He got no further. Like some terrifying creature emerging from a tomb, Captain Jonas Tracy lurched through the fore-hatch, his eyes bulging from his head with agony and fury.

He carried a pistol which he fired at a seaman who ran to restrain him, the ball smashing the man in the forehead and hurling him on his back in a welter of blood.

And all the time he was bellowing, his voice stronger than most of the men around him.

‘Rake the bastard! It's a trick, you damn fool!'

From the other brig came a series of shouts and confused orders, and then like bewildered hogs the guns began to run out through the ports along her side.

Another seaman hurried towards the swaying figure by the hatch, only to be clubbed senseless by the pistol. That last effort was more than enough. Blood was spurting through the wad of bandages around his armpit, and his stubbled face seemed
to be whitening even as he tried to drag himself to the nearest gun, as if the life was flooding out of him.

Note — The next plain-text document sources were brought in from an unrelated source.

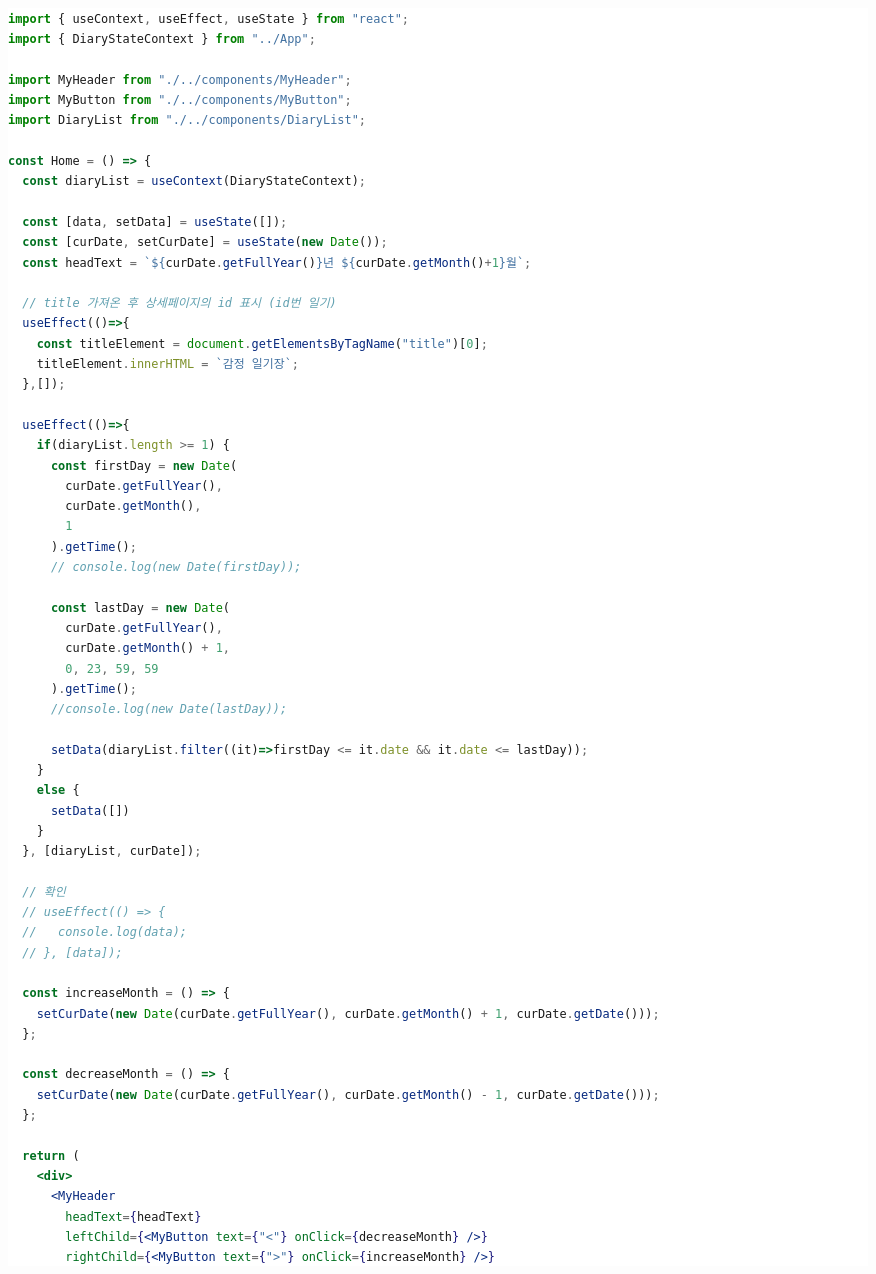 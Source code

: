 
```jsx
import { useContext, useEffect, useState } from "react";
import { DiaryStateContext } from "../App";

import MyHeader from "./../components/MyHeader";
import MyButton from "./../components/MyButton";
import DiaryList from "./../components/DiaryList";

const Home = () => {
  const diaryList = useContext(DiaryStateContext);

  const [data, setData] = useState([]);
  const [curDate, setCurDate] = useState(new Date());
  const headText = `${curDate.getFullYear()}년 ${curDate.getMonth()+1}월`;

  // title 가져온 후 상세페이지의 id 표시 (id번 일기)
  useEffect(()=>{
    const titleElement = document.getElementsByTagName("title")[0];
    titleElement.innerHTML = `감정 일기장`;
  },[]);

  useEffect(()=>{
    if(diaryList.length >= 1) {
      const firstDay = new Date(
        curDate.getFullYear(),
        curDate.getMonth(),
        1
      ).getTime();
      // console.log(new Date(firstDay));
      
      const lastDay = new Date(
        curDate.getFullYear(),
        curDate.getMonth() + 1,
        0, 23, 59, 59
      ).getTime();
      //console.log(new Date(lastDay));
  
      setData(diaryList.filter((it)=>firstDay <= it.date && it.date <= lastDay));
    }
    else {
      setData([])
    }
  }, [diaryList, curDate]);

  // 확인
  // useEffect(() => {
  //   console.log(data);
  // }, [data]);

  const increaseMonth = () => {
    setCurDate(new Date(curDate.getFullYear(), curDate.getMonth() + 1, curDate.getDate()));
  };

  const decreaseMonth = () => {
    setCurDate(new Date(curDate.getFullYear(), curDate.getMonth() - 1, curDate.getDate()));
  };

  return (
    <div>
      <MyHeader
        headText={headText}
        leftChild={<MyButton text={"<"} onClick={decreaseMonth} />}
        rightChild={<MyButton text={">"} onClick={increaseMonth} />}
```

Bolitho saw it all as in a wild dream, with events and sequences overlapping, yet totally separate. Gallimore's sudden cries had lured Tracy's guard from his post. And who could blame him? Tracy's terrible wound should have been enough to kill almost anyone.

And
Revenge
's captain's voice calling across to Moffitt must have somehow dragged Tracy from his unconscious state to sudden, violent action.

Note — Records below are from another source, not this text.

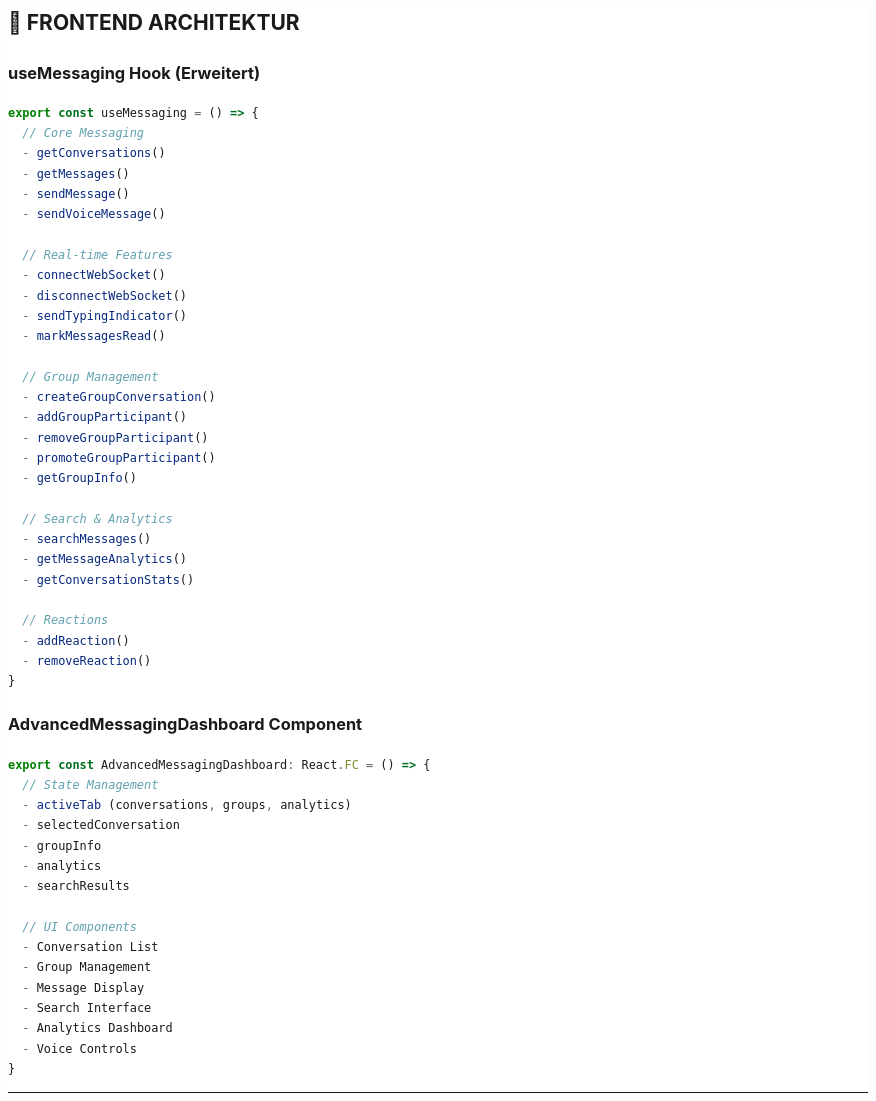 
## 🎨 **FRONTEND ARCHITEKTUR**

### **useMessaging Hook (Erweitert)**

```typescript
export const useMessaging = () => {
  // Core Messaging
  - getConversations()
  - getMessages()
  - sendMessage()
  - sendVoiceMessage()
  
  // Real-time Features
  - connectWebSocket()
  - disconnectWebSocket()
  - sendTypingIndicator()
  - markMessagesRead()
  
  // Group Management
  - createGroupConversation()
  - addGroupParticipant()
  - removeGroupParticipant()
  - promoteGroupParticipant()
  - getGroupInfo()
  
  // Search & Analytics
  - searchMessages()
  - getMessageAnalytics()
  - getConversationStats()
  
  // Reactions
  - addReaction()
  - removeReaction()
}
```

### **AdvancedMessagingDashboard Component**

```typescript
export const AdvancedMessagingDashboard: React.FC = () => {
  // State Management
  - activeTab (conversations, groups, analytics)
  - selectedConversation
  - groupInfo
  - analytics
  - searchResults
  
  // UI Components
  - Conversation List
  - Group Management
  - Message Display
  - Search Interface
  - Analytics Dashboard
  - Voice Controls
}
```

---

Whatever had begun it, Bolitho knew there was no chance at all of completing his flimsy plan.

He yelled, ‘
Run out!
'

He watched his men hurling themselves on their tackles, the four guns squeaking to the open ports with desperation matched only by despair.

‘Fire!'

As the guns crashed out in a ragged salvo, Bolitho shouted, ‘Stockdale! Put the helm down!'

As Stockdale and a helmsman spun the spokes, Bolitho dragged out his hanger, knowing that nothing, nothing on earth could change this moment.

He heard startled shouts from his own men and musket shots from the
Revenge
as like a wild animal the
White Hills
responded to the helm and swung up into the wind, sails shaking and convulsing, as the other vessel appeared to charge right across her bowsprit.

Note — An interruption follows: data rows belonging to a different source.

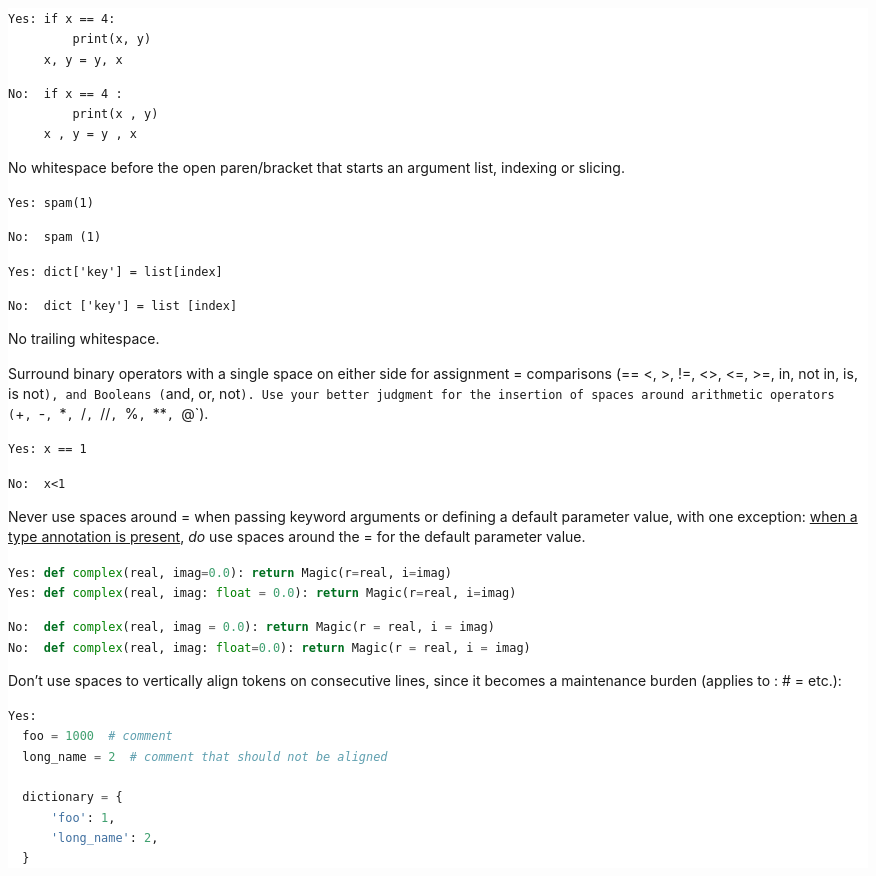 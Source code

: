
 ```
Yes: if x == 4:
         print(x, y)
     x, y = y, x
```

```
No:  if x == 4 :
         print(x , y)
     x , y = y , x
```

No whitespace before the open paren/bracket that starts an argument list, indexing or slicing.

```
Yes: spam(1)
```

```
No:  spam (1)
```

```
Yes: dict['key'] = list[index]
```

```
No:  dict ['key'] = list [index]
```

No trailing whitespace.

Surround binary operators with a single space on either side for assignment = comparisons (== <, >, !=, <>, <=, >=, in, not in, is, is not`), and Booleans (`and, or, not`). Use your better judgment for the insertion of spaces around arithmetic operators (`+`, `-`, `*`, `/`, `//`, `%`, `**`, `@`).

```
Yes: x == 1
```

```
No:  x<1
```

Never use spaces around = when passing keyword arguments or defining a default parameter value, with one exception: [when a type annotation is present](https://google.github.io/styleguide/pyguide.html#typing-default-values), _do_ use spaces around the = for the default parameter value.

```python
Yes: def complex(real, imag=0.0): return Magic(r=real, i=imag)
Yes: def complex(real, imag: float = 0.0): return Magic(r=real, i=imag)
```

```python
No:  def complex(real, imag = 0.0): return Magic(r = real, i = imag)
No:  def complex(real, imag: float=0.0): return Magic(r = real, i = imag)
```

Don’t use spaces to vertically align tokens on consecutive lines, since it becomes a maintenance burden (applies to : # = etc.):

```python
Yes:
  foo = 1000  # comment
  long_name = 2  # comment that should not be aligned

  dictionary = {
      'foo': 1,
      'long_name': 2,
  }
```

There were several isolated shots, his or theirs, Bolitho did not know. He was running forward, his feet slipping on blood as he tore past the dying Tracy towards the point of impact.

Like a great tusk the jib boom smashed through
Revenge
's rigging and stays, the impact shaking the hull and deck with the force of going aground.

And still the wind, and the
White Hills
' impetus, drove them harder and faster together, until with a tremendous crash, followed by the sounds of spars splintering in half, the two brigs came together in a brutal embrace.

Bolitho's ears were ringing to the sounds of falling rigging
and thrashing sails, of
Revenge
's topmast, complete with topgallant and a mountain of uncontrollable canvas, plunging down through the drifting gunsmoke to add to the destruction.

But he was angry, wildly so, and could not control himself as he waved his hanger and shouted, ‘Come on, lads!
At 'em!
'

He saw the dazed faces change to maddened excitement as they responded. In a small tide they charged towards the bows, while from aft Bolitho could hear Frowd and his collection of cripples firing across the arrowhead of water with every weapon they could lay hands on.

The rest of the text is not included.